Rendered images with source text:
· · · ·

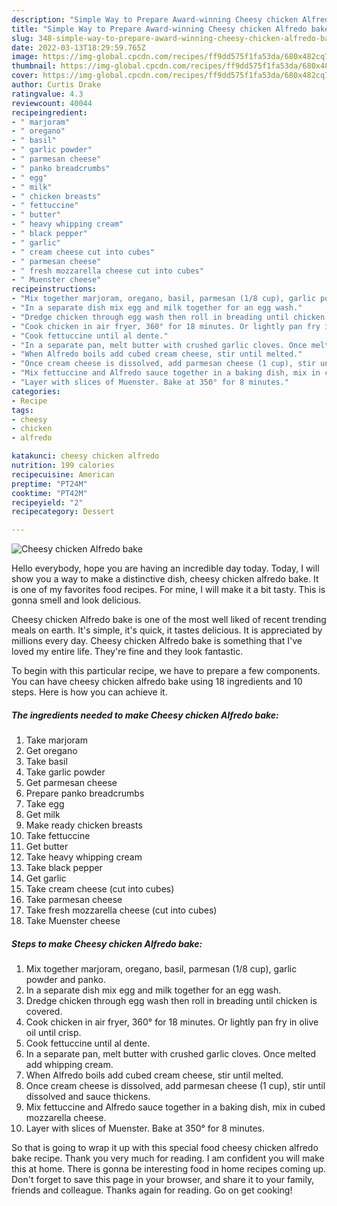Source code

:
 ```yaml
---
description: "Simple Way to Prepare Award-winning Cheesy chicken Alfredo bake"
title: "Simple Way to Prepare Award-winning Cheesy chicken Alfredo bake"
slug: 348-simple-way-to-prepare-award-winning-cheesy-chicken-alfredo-bake
date: 2022-03-13T18:29:59.765Z
image: https://img-global.cpcdn.com/recipes/ff9dd575f1fa53da/680x482cq70/cheesy-chicken-alfredo-bake-recipe-main-photo.jpg
thumbnail: https://img-global.cpcdn.com/recipes/ff9dd575f1fa53da/680x482cq70/cheesy-chicken-alfredo-bake-recipe-main-photo.jpg
cover: https://img-global.cpcdn.com/recipes/ff9dd575f1fa53da/680x482cq70/cheesy-chicken-alfredo-bake-recipe-main-photo.jpg
author: Curtis Drake
ratingvalue: 4.3
reviewcount: 40044
recipeingredient:
- " marjoram"
- " oregano"
- " basil"
- " garlic powder"
- " parmesan cheese"
- " panko breadcrumbs"
- " egg"
- " milk"
- " chicken breasts"
- " fettuccine"
- " butter"
- " heavy whipping cream"
- " black pepper"
- " garlic"
- " cream cheese cut into cubes"
- " parmesan cheese"
- " fresh mozzarella cheese cut into cubes"
- " Muenster cheese"
recipeinstructions:
- "Mix together marjoram, oregano, basil, parmesan (1/8 cup), garlic powder and panko."
- "In a separate dish mix egg and milk together for an egg wash."
- "Dredge chicken through egg wash then roll in breading until chicken is covered."
- "Cook chicken in air fryer, 360° for 18 minutes. Or lightly pan fry in olive oil until crisp."
- "Cook fettuccine until al dente."
- "In a separate pan, melt butter with crushed garlic cloves. Once melted add whipping cream."
- "When Alfredo boils add cubed cream cheese, stir until melted."
- "Once cream cheese is dissolved, add parmesan cheese (1 cup), stir until dissolved and sauce thickens."
- "Mix fettuccine and Alfredo sauce together in a baking dish, mix in cubed mozzarella cheese."
- "Layer with slices of Muenster. Bake at 350° for 8 minutes."
categories:
- Recipe
tags:
- cheesy
- chicken
- alfredo

katakunci: cheesy chicken alfredo 
nutrition: 199 calories
recipecuisine: American
preptime: "PT24M"
cooktime: "PT42M"
recipeyield: "2"
recipecategory: Dessert

---
```



![Cheesy chicken Alfredo bake](https://img-global.cpcdn.com/recipes/ff9dd575f1fa53da/680x482cq70/cheesy-chicken-alfredo-bake-recipe-main-photo.jpg)

Hello everybody, hope you are having an incredible day today. Today, I will show you a way to make a distinctive dish, cheesy chicken alfredo bake. It is one of my favorites food recipes. For mine, I will make it a bit tasty. This is gonna smell and look delicious.

Cheesy chicken Alfredo bake is one of the most well liked of recent trending meals on earth. It's simple, it's quick, it tastes delicious. It is appreciated by millions every day. Cheesy chicken Alfredo bake is something that I've loved my entire life. They're fine and they look fantastic.




To begin with this particular recipe, we have to prepare a few components. You can have cheesy chicken alfredo bake using 18 ingredients and 10 steps. Here is how you can achieve it.

<!--inarticleads1-->

##### The ingredients needed to make Cheesy chicken Alfredo bake:

1. Take  marjoram
1. Get  oregano
1. Take  basil
1. Take  garlic powder
1. Get  parmesan cheese
1. Prepare  panko breadcrumbs
1. Take  egg
1. Get  milk
1. Make ready  chicken breasts
1. Take  fettuccine
1. Get  butter
1. Take  heavy whipping cream
1. Take  black pepper
1. Get  garlic
1. Take  cream cheese (cut into cubes)
1. Take  parmesan cheese
1. Take  fresh mozzarella cheese (cut into cubes)
1. Take  Muenster cheese




<!--inarticleads2-->

##### Steps to make Cheesy chicken Alfredo bake:

1. Mix together marjoram, oregano, basil, parmesan (1/8 cup), garlic powder and panko.
1. In a separate dish mix egg and milk together for an egg wash.
1. Dredge chicken through egg wash then roll in breading until chicken is covered.
1. Cook chicken in air fryer, 360° for 18 minutes. Or lightly pan fry in olive oil until crisp.
1. Cook fettuccine until al dente.
1. In a separate pan, melt butter with crushed garlic cloves. Once melted add whipping cream.
1. When Alfredo boils add cubed cream cheese, stir until melted.
1. Once cream cheese is dissolved, add parmesan cheese (1 cup), stir until dissolved and sauce thickens.
1. Mix fettuccine and Alfredo sauce together in a baking dish, mix in cubed mozzarella cheese.
1. Layer with slices of Muenster. Bake at 350° for 8 minutes.




So that is going to wrap it up with this special food cheesy chicken alfredo bake recipe. Thank you very much for reading. I am confident you will make this at home. There is gonna be interesting food in home recipes coming up. Don't forget to save this page in your browser, and share it to your family, friends and colleague. Thanks again for reading. Go on get cooking!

· · · ·

Task to carry out: Reply with the number of lines in the entries that hold the word "lightly", and add no other words.

Completed task: 2